Endoscopic Surveillance for Esophageal Adenocarcinomas
Endoscopic Surveillance for Esophageal Adenocarcinomas
The underlying study population was all adult (≥18 y) members of Kaiser Permanente, Northern California (KPNC) during the years 1995–2009. KPNC is an integrated health care delivery system with approximately 3.3 million current members who are approximately representative of the age, sex, and ethnic distributions of the underlying regional population. Patients with Barrett's esophagus receive surveillance examinations through physician-directed recommendations.

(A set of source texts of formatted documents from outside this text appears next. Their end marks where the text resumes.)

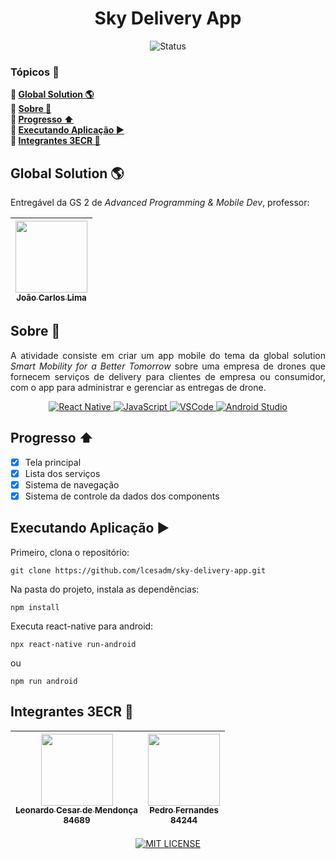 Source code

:<h1 align="center">Sky Delivery App</h1>
<p align="center">
    <img src="http://img.shields.io/badge/status-finalizado-brightgreen?style=for-the-badge" alt="Status">
</p>

### Tópicos :large_blue_diamond:

**:small_blue_diamond: [Global Solution :earth_americas:](#global-solution-earth_americas)**  
**:small_blue_diamond: [Sobre :book:](#sobre-book)**  
**:small_blue_diamond: [Progresso :arrow_up:](#progresso-arrow_up)**  
**:small_blue_diamond: [Executando Aplicação :arrow_forward:](#executando-aplicação-arrow_forward)**  
**:small_blue_diamond: [Integrantes 3ECR :handshake:](#integrantes-3ecr-handshake)**

## Global Solution :earth_americas:

Entregável da GS 2 de _Advanced Programming & Mobile Dev_, professor:

| [<img src="https://avatars.githubusercontent.com/u/5585727" width=115><br><sub>João Carlos Lima</sub>](https://github.com/joaocarloslima) |
| :---:

## Sobre :book:

<p align="justify">
    A atividade consiste em criar um app mobile do tema da global solution <i>Smart Mobility for a Better Tomorrow</i> sobre uma empresa de drones que fornecem serviços de delivery para clientes de empresa ou consumidor, com o app para administrar e gerenciar as entregas de drone.
</p>
<p align="center">
    <a href="https://reactnative.dev" target="_blank">
        <img src="https://img.shields.io/badge/React_Native-20232A?style=for-the-badge&logo=react&logoColor=61DAFB" alt="React Native">
    </a>
    <a href="https://developer.mozilla.org/en-US/docs/Web/JavaScript" target="_blank">
        <img src="https://img.shields.io/badge/JavaScript-F7DF1E?style=for-the-badge&logo=javascript&logoColor=black" alt="JavaScript">
    </a>
    <a href="https://code.visualstudio.com" target="_blank">
        <img src="https://img.shields.io/badge/Visual_Studio_Code-0078D4?style=for-the-badge&logo=visual%20studio%20code&logoColor=white" alt="VSCode">
    </a>
    <a href="https://developer.android.com/studio" target="_blank">
        <img src="https://img.shields.io/badge/Android_Studio-3DDC84?style=for-the-badge&logo=android-studio&logoColor=white" alt="Android Studio">
    </a>
</p>

## Progresso :arrow_up:

- [x] Tela principal
- [x] Lista dos serviços
- [x] Sistema de navegação
- [x] Sistema de controle da dados dos components

## Executando Aplicação :arrow_forward:
Primeiro, clona o repositório:
```
git clone https://github.com/lcesadm/sky-delivery-app.git
```
Na pasta do projeto, instala as dependências:
```
npm install
```
Executa react-native para android:
```
npx react-native run-android
```
ou
```
npm run android
```

## Integrantes 3ECR :handshake:

| [<img src="https://avatars.githubusercontent.com/u/60631170" width=115><br><sub>Leonardo Cesar de Mendonça</sub><br><sub>84689</sub>](https://github.com/lcesadm) | [<img src="https://avatars.githubusercontent.com/u/99697435" width=115><br><sub>Pedro Fernandes</sub><br><sub>84244</sub>](https://github.com/pedrofernandes01) |
| :---------------------------------------------------------------------------------------------------------------------------------------------------------------: | :-------------------------------------------------------------------------------------------------------------------------------------------------------------: |

<p align="center">
    <a href="./LICENSE" target="_blank">
        <img src="https://img.shields.io/github/license/lcesadm/sky-delivery-app?style=for-the-badge" alt="MIT LICENSE">
    </a>
</p>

Persons with Barrett's esophagus were identified using physician-assigned electronic diagnoses followed by manual confirmation using endoscopy and pathology records. Electronic diagnoses used the International Classification of Diseases, 9th revision code 530.2, which at KPNC is uniquely coded as Barrett's esophagitis, International Classification of Diseases, 9th revision code 530.85 (Barrett's esophagus), or the College of American Pathologists' Systematized Nomenclature of Human and Veterinary Medicine code 73330 (Barrett's esophagus). Manual physician review for confirmation required the presence of visible endoscopic changes consistent with Barrett's esophagus and the histologic presence of esophageal intestinal metaplasia. Patients were excluded if they had only gastric-type metaplasia of the esophagus, had columnar metaplasia without intestinal metaplasia, lacked endoscopic changes indicating Barrett's esophagus; or lacked an esophageal biopsy. Prior validation studies by our group showed that these combined methods (electronic coding, manual review, and pathology review) were accurate and highly reproducible.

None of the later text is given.